■ Exercise directions
Exactly the lines from the one containing "orbit is a singleton." through the end of the entries, both ends included, are to be output.

--- Exercise data ---

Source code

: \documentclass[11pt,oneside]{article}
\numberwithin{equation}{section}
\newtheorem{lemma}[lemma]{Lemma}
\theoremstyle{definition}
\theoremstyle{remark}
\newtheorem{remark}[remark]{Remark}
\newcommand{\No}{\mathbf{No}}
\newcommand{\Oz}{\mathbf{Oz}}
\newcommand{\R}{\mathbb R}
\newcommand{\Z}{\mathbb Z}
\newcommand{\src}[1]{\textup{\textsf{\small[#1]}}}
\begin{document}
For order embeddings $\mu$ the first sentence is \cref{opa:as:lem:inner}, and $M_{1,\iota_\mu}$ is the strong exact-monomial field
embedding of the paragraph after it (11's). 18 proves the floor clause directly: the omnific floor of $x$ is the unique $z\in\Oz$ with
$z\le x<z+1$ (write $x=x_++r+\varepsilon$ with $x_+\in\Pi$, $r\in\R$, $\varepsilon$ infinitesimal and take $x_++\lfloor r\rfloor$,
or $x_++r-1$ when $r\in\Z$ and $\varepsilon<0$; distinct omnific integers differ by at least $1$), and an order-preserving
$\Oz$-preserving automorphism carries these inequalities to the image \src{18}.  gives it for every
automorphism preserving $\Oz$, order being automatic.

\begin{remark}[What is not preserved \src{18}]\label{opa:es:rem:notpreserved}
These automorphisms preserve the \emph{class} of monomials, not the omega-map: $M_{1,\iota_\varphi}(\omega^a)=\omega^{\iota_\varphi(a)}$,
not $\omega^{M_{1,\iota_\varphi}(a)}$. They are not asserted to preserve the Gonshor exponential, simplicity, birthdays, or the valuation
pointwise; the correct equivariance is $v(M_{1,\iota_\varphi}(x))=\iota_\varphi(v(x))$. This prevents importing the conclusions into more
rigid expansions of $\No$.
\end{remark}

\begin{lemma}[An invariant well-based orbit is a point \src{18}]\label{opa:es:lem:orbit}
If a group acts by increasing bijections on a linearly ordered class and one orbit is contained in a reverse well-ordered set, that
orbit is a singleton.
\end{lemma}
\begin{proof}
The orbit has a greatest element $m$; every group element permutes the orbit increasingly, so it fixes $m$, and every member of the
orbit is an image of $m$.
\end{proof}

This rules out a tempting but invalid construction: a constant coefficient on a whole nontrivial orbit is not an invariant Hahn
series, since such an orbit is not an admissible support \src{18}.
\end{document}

---

■ Solution for this exercise
orbit is a singleton.
\end{lemma}
\begin{proof}
The orbit has a greatest element $m$; every group element permutes the orbit increasingly, so it fixes $m$, and every member of the
orbit is an image of $m$.
\end{proof}

This rules out a tempting but invalid construction: a constant coefficient on a whole nontrivial orbit is not an invariant Hahn
series, since such an orbit is not an admissible support \src{18}.
\end{document}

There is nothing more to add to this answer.